Even as a downdraft is around the corner, a capex cycle revival is imminent and the equity market can benefit from the fiscal position of the country and influx of mature retail investors, according to Unmesh Sharma of HDFC Securities.
Investors would want to benefit from the upcoming revival of a multi-year capex cycle, with significant push from the government, “even if a year or two of that is priced in”, Sharma, the head of institutional equities at HDFC Securities, told BQ Prime’s Niraj Shah.
“We can't time the market, so what you have to do is stay invested.”
To navigate the downdraft, Sharma suggests having a strong bias towards chasing value. “We define value as cash flows, not as earnings or book value, so there is value still sitting there, at least on a relative basis,” Sharma said.
The fiscal situation of the government is in good shape, he said. "In that context, we continuously believe that economy-facing sectors are going to do well… industrials over consumer is the theme for the next 12 months now.”
According to Sharma, the “rock solid companies” to look at can include the ones that will go through the downdraft cycle and come out on top, including long-term thematics like capital markets, insurance, or gas where things are not expected to change.
While there can be a dip in valuations for such stocks, “but then you would want to continuously stagger your investments during that time”, he said.
Instead of waiting to enter the market later amid a downturn, Sharma recommends participating in it.
“In that context, we believe that if you look at it from the 12 months perspective, the push from the government, starting from the Prime Minister's Office all the way down, we feel… some momentum which is there.”
Revival Of Capex Cycle
Sharma expects capital expenditure to come in and there will be reasonable visibility as to where it will go as soon as it is announced.
In every cycle, there are companies for which the market wants to pay for, so it’s better to get your foot in the door and build large positions, he said.
Given the banking reforms since 2015, lenders now ensure that promoters have “a lot of skin in the game”, Sharma said.
“There is a push from the government as well as from banks to ensure there's enough equity in there… If capex gets announced, on a management that you already like, the probability that it actually will play out, because they have some visibility of demand, is higher.
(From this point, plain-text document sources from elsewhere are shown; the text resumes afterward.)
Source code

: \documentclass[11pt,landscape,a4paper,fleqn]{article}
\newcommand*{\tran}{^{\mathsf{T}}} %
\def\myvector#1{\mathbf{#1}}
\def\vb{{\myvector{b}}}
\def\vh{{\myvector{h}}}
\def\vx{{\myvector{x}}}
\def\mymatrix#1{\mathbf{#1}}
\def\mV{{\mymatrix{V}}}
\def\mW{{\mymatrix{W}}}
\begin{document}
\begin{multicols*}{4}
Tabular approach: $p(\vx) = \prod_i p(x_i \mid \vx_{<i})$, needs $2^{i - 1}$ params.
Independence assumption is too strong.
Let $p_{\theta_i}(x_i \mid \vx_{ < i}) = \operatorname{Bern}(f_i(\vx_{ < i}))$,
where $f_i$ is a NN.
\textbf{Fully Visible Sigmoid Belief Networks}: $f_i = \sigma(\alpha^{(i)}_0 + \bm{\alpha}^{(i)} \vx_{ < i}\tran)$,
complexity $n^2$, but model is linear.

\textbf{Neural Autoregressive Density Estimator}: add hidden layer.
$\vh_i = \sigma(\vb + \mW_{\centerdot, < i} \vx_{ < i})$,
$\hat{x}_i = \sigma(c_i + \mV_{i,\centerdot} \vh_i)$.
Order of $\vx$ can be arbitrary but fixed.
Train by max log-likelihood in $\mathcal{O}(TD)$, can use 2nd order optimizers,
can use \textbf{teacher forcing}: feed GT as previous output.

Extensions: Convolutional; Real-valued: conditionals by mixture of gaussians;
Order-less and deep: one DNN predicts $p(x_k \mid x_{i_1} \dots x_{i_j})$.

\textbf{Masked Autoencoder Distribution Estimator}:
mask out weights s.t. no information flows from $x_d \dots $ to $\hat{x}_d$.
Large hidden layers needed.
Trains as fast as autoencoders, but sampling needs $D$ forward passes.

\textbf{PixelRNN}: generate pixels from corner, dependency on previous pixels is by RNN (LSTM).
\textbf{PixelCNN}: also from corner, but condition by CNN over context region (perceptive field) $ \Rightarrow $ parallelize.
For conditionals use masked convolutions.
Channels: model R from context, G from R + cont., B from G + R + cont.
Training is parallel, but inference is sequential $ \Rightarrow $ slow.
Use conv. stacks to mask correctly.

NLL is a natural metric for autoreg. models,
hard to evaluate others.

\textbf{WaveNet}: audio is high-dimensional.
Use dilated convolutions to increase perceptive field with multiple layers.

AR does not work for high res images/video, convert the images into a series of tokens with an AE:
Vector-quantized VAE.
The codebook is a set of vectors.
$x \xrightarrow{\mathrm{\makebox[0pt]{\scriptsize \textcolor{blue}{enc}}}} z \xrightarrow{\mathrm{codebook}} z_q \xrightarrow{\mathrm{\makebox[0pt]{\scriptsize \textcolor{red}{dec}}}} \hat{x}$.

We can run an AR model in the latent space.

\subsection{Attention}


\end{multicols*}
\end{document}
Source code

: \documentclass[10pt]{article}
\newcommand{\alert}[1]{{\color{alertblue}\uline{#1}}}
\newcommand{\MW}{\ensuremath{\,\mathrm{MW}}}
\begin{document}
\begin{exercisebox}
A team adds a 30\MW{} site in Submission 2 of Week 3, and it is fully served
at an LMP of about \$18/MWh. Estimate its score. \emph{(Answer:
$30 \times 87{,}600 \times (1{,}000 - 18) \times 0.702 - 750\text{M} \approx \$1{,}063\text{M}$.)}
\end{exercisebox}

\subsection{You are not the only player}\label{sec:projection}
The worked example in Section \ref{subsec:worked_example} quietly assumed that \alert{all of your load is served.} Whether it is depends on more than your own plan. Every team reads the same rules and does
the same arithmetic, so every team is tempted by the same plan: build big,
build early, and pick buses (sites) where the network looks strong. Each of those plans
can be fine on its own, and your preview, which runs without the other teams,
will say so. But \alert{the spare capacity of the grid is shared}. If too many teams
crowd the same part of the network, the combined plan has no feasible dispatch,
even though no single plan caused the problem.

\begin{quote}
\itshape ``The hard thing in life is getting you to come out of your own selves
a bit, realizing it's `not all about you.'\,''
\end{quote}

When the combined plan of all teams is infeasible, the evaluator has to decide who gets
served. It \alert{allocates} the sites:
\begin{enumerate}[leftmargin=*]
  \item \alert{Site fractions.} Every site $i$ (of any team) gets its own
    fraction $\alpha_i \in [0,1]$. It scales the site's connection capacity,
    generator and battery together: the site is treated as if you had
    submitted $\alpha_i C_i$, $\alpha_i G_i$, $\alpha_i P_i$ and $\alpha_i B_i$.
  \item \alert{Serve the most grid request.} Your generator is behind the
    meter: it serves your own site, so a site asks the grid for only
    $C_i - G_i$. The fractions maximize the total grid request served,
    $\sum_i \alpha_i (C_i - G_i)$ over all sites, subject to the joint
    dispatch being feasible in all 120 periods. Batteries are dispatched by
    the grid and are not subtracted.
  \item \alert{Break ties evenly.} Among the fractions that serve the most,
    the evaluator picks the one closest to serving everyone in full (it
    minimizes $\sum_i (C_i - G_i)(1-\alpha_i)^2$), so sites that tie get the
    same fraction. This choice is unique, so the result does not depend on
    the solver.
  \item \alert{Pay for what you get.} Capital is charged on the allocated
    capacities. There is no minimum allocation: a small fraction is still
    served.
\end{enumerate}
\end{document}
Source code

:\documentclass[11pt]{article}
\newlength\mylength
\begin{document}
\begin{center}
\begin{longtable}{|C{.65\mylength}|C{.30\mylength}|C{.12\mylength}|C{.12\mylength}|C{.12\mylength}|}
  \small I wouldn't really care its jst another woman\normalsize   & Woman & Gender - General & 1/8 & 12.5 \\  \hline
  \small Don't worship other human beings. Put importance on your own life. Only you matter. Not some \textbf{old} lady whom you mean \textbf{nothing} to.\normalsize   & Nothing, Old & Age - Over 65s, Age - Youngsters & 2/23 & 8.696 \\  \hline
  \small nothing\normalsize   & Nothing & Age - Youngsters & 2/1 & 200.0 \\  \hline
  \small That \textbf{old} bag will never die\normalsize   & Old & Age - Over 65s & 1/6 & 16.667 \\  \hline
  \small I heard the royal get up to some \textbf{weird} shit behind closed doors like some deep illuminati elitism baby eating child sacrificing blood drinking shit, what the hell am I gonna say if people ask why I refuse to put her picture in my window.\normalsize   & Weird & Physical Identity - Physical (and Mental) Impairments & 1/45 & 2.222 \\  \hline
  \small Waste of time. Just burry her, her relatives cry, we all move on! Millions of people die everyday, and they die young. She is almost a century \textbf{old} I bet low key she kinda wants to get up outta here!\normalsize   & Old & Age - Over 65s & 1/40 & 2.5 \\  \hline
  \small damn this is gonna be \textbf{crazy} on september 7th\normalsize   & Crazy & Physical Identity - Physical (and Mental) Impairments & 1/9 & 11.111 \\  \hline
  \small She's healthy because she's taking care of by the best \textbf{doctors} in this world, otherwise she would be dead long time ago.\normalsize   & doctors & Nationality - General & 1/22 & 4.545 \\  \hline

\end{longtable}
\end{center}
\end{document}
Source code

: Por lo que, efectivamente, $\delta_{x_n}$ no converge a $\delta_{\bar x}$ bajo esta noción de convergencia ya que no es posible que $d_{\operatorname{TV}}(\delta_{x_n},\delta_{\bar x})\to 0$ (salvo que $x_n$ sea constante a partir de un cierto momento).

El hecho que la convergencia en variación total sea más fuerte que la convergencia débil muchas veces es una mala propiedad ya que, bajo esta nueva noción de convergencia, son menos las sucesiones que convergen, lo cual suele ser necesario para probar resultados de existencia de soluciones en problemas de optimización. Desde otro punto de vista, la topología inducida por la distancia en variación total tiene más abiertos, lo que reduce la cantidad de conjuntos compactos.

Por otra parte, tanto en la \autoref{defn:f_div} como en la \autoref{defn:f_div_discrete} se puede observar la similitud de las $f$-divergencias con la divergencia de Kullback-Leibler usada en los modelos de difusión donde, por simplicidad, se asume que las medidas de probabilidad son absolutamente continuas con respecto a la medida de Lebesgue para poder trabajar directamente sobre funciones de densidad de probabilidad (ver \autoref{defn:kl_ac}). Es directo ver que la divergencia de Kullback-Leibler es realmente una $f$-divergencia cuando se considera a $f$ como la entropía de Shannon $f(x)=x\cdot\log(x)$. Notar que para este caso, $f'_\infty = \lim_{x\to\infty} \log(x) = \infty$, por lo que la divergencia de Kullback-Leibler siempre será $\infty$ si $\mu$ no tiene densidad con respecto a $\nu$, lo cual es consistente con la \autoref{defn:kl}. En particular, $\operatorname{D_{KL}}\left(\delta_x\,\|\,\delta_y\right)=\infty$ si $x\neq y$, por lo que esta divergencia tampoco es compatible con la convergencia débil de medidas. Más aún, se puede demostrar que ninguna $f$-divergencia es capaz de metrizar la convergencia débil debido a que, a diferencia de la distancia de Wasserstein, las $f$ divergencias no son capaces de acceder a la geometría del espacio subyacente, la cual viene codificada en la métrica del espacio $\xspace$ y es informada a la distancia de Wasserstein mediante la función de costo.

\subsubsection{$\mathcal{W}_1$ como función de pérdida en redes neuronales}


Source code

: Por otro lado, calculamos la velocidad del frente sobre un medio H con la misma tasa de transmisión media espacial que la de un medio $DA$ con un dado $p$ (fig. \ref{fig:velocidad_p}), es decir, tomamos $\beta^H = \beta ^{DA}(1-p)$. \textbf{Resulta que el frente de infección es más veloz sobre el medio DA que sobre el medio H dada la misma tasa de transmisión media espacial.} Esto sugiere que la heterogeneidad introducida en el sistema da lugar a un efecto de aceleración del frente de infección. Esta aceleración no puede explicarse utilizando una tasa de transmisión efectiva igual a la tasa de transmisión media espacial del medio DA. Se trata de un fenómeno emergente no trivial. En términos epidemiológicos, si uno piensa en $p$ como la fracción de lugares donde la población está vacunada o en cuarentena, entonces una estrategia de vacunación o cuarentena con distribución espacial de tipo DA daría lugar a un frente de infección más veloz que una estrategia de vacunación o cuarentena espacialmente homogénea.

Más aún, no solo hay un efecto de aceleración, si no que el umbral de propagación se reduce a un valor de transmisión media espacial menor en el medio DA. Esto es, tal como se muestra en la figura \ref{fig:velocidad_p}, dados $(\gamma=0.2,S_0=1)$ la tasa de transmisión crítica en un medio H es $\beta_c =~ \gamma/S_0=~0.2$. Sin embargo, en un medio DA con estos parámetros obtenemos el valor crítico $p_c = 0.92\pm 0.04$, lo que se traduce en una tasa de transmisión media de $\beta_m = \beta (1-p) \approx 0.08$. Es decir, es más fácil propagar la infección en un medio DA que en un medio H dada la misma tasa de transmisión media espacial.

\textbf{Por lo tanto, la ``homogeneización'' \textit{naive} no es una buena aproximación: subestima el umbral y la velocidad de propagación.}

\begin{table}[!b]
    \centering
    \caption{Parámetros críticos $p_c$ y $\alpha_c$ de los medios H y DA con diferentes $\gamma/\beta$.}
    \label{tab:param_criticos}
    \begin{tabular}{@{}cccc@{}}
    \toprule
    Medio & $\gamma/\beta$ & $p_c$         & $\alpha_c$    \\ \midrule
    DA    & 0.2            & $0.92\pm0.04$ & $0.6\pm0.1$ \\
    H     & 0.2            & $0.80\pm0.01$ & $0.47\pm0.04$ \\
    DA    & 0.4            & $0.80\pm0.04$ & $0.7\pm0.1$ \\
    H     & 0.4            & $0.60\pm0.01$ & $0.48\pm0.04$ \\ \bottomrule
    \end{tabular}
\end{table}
It's a little easier in that sense to invest in long-standing projects in infra as compared to the new-age technology sector.”
Sharma said he doesn't “mind paying a little bit extra if that is the only way to get into the game”.
Pressure On IT Stocks
While the Indian information technology bellwethers are poised to do well in the long-term, Sharma expects the current volatility will keep their shares under pressure.
For new-age technology companies, stress is apparent in the private sector and it is going to get worse, he said.
According to him, a lot of mergers and acquisitions are happening in the space and private equity is trying to move out.